-- Entries provided --
★ ★ ★ ★ ★ ★ ★

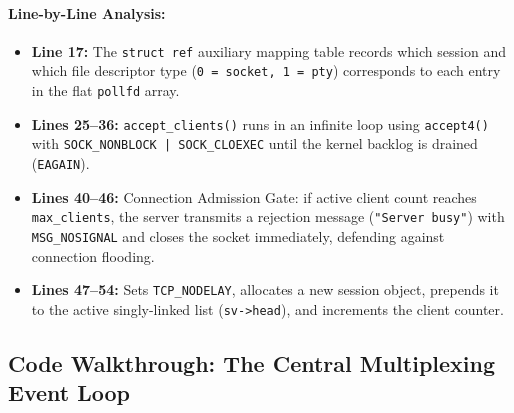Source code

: \paragraph{Line-by-Line Analysis:}
\begin{itemize}[leftmargin=1.5em]
    \item \textbf{Line 17:} The \texttt{struct ref} auxiliary mapping table records which session and which file descriptor type (\texttt{0 = socket, 1 = pty}) corresponds to each entry in the flat \texttt{pollfd} array.
    \item \textbf{Lines 25--36:} \texttt{accept\_clients()} runs in an infinite loop using \texttt{accept4()} with \texttt{SOCK\_NONBLOCK | SOCK\_CLOEXEC} until the kernel backlog is drained (\texttt{EAGAIN}).
    \item \textbf{Lines 40--46:} Connection Admission Gate: if active client count reaches \texttt{max\_clients}, the server transmits a rejection message (\texttt{"Server busy"}) with \texttt{MSG\_NOSIGNAL} and closes the socket immediately, defending against connection flooding.
    \item \textbf{Lines 47--54:} Sets \texttt{TCP\_NODELAY}, allocates a new session object, prepends it to the active singly-linked list (\texttt{sv->head}), and increments the client counter.
\end{itemize}

\subsection{Code Walkthrough: The Central Multiplexing Event Loop}

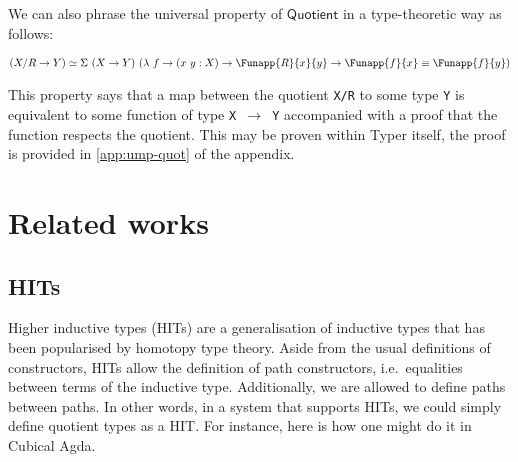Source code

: \documentclass[12pt,twoside,maitrise]{dms}
\theoremstyle{definition}
\numberwithin{equation}{section}
\numberwithin{table}{chapter}
\numberwithin{figure}{chapter}
\newcommand\kw[1] {\textsf{#1}}
\newcommand\id[1] {\texttt{#1}}
\newcommand\fn[1] {\texttt{#1}}
\begin{document}
We can also phrase the universal property of $\kw{Quotient}$ in a type-theoretic
way as follows:

\begin{align*}
  & (X/R \rightarrow Y) \simeq \Sigma \ (X \rightarrow Y) \ (\lambda \ f \rightarrow (x \ y : X) \rightarrow \Funapp{R}{x}{y} \rightarrow \Funapp{f}{x} \equiv \Funapp{f}{y}) \\
\end{align*}

This property says that a map between the quotient \fn{X/R} to some type \id{Y}
is equivalent to some function of type \fn{X $\rightarrow$ Y} accompanied with a
proof that the function respects the quotient. This may be proven within Typer
itself, the proof is provided in \autoref{app:ump-quot} of the appendix.

\chapter{Related works}



\section{HITs}
Higher inductive types (HITs) are a generalisation of inductive types that has
been popularised by homotopy type theory\cite{HoTTbook}. Aside from the usual
definitions of constructors, HITs allow the definition of path constructors,
i.e.\ equalities between terms of the inductive type. Additionally, we are
allowed to define paths between paths. In other words, in a system that supports
HITs, we could simply define quotient types as a HIT. For instance, here is how
one might do it in Cubical Agda.
\end{document}
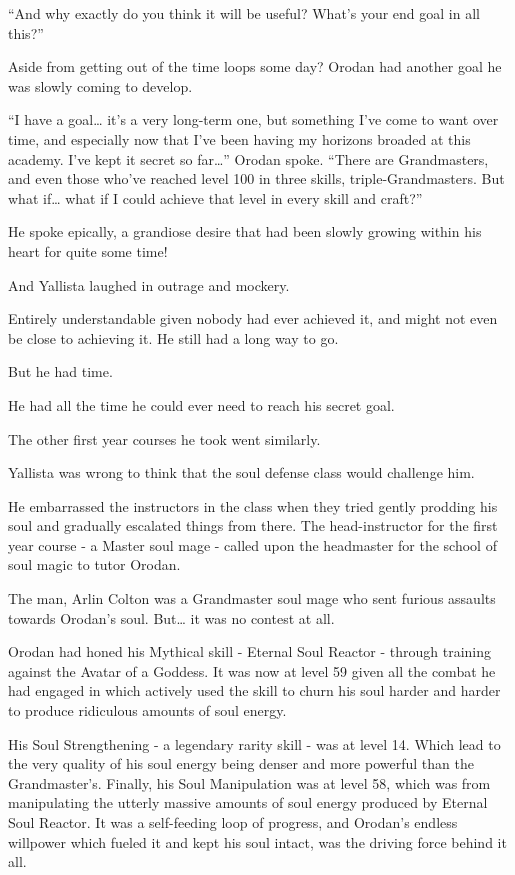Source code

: \documentclass[a4paper,10pt]{book}
\begin{document}
“And why exactly do you think it will be useful? What’s your end goal in all this?”\par
Aside from getting out of the time loops some day? Orodan had another goal he was slowly coming to develop.\par
“I have a goal… it’s a very long-term one, but something I’ve come to want over time, and especially now that I’ve been having my horizons broaded at this academy. I’ve kept it secret so far…” Orodan spoke. “There are Grandmasters, and even those who’ve reached level 100 in three skills, triple-Grandmasters. But what if… what if I could achieve that level in every skill and craft?”\par
He spoke epically, a grandiose desire that had been slowly growing within his heart for quite some time!\par
And Yallista laughed in outrage and mockery.\par
Entirely understandable given nobody had ever achieved it, and might not even be close to achieving it. He still had a long way to go.\par
But he had time.\par
He had all the time he could ever need to reach his secret goal.\par
\par
The other first year courses he took went similarly.\par
Yallista was wrong to think that the soul defense class would challenge him.\par
He embarrassed the instructors in the class when they tried gently prodding his soul and gradually escalated things from there. The head-instructor for the first year course - a Master soul mage - called upon the headmaster for the school of soul magic to tutor Orodan.\par
The man, Arlin Colton was a Grandmaster soul mage who sent furious assaults towards Orodan’s soul. But… it was no contest at all.\par
Orodan had honed his Mythical skill - Eternal Soul Reactor - through training against the Avatar of a Goddess. It was now at level 59 given all the combat he had engaged in which actively used the skill to churn his soul harder and harder to produce ridiculous amounts of soul energy.\par
His Soul Strengthening - a legendary rarity skill - was at level 14. Which lead to the very quality of his soul energy being denser and more powerful than the Grandmaster’s. Finally, his Soul Manipulation was at level 58, which was from manipulating the utterly massive amounts of soul energy produced by Eternal Soul Reactor. It was a self-feeding loop of progress, and Orodan’s endless willpower which fueled it and kept his soul intact, was the driving force behind it all.\par
\end{document}
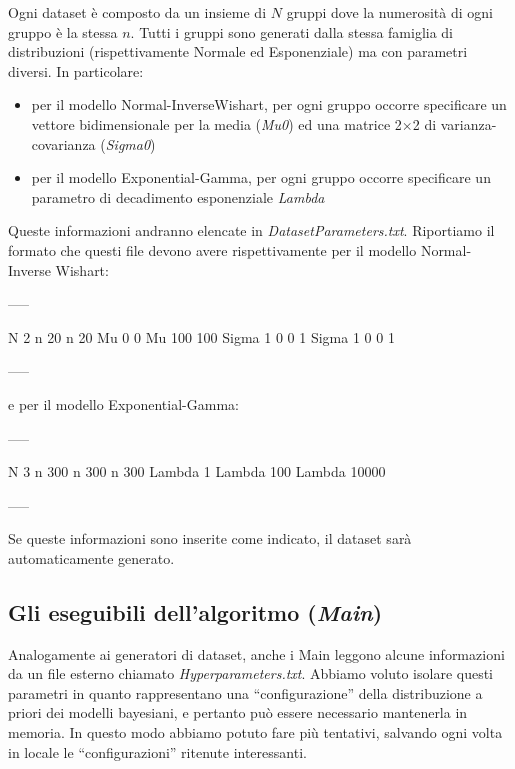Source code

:\documentclass[a4paper,12pt]{report}							%
\begin{document}
Ogni dataset è composto da un insieme di $N$ gruppi dove la numerosità di ogni gruppo è la stessa $n$.
Tutti i gruppi sono generati dalla stessa famiglia di distribuzioni (rispettivamente
Normale ed Esponenziale) ma con parametri diversi. In particolare:
\begin{itemize}
 \item per il modello Normal-InverseWishart, per ogni gruppo occorre specificare un vettore bidimensionale per la media 
 (\textit{Mu0}) ed una matrice
 2$\times$2 di varianza-covarianza (\textit{Sigma0})
 \item per il modello Exponential-Gamma, per ogni gruppo occorre specificare un parametro di decadimento esponenziale \textit{Lambda}
\end{itemize}
Queste informazioni andranno elencate in \textit{DatasetParameters.txt}. Riportiamo il formato che questi file devono 
avere rispettivamente per il modello Normal-Inverse Wishart:
\begin{center}
 -----
\end{center}
\begin{code}
N
2
n
20
n
20
Mu
0
0
Mu
100
100
Sigma
1 0
0 1
Sigma
1 0
0 1
\end{code}
\begin{center}
 -----
\end{center}
e per il modello Exponential-Gamma:
\begin{center}
 -----
\end{center}
\begin{code}
N
3
n
300
n
300
n
300
Lambda
1
Lambda
100
Lambda
10000
\end{code}
\begin{center}
 -----
\end{center}
Se queste informazioni sono inserite come indicato, il dataset sarà automaticamente generato.

\subsection{Gli eseguibili dell'algoritmo (\textit{Main})}
Analogamente ai generatori di dataset, anche i Main leggono alcune informazioni da un file esterno chiamato 
\textit{Hyperparameters.txt}. 
Abbiamo voluto isolare questi parametri in quanto rappresentano una ``configurazione'' della distribuzione a priori dei 
modelli bayesiani, e pertanto può essere necessario mantenerla in memoria. In questo modo abbiamo potuto fare più tentativi, 
salvando ogni volta in locale le ``configurazioni'' ritenute interessanti.
\end{document}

★ ★ ★ ★ ★ ★ ★

-- Work instruction --
Verbatim copy, pictures excluded: output the lines from the first line of the records above through the line containing "auxiliary mapping table".

-- Answer for the task --
Source code

: \paragraph{Line-by-Line Analysis:}
\begin{itemize}[leftmargin=1.5em]
    \item \textbf{Line 17:} The \texttt{struct ref} auxiliary mapping table records which session and which file descriptor type (\texttt{0 = socket, 1 = pty}) corresponds to each entry in the flat \texttt{pollfd} array.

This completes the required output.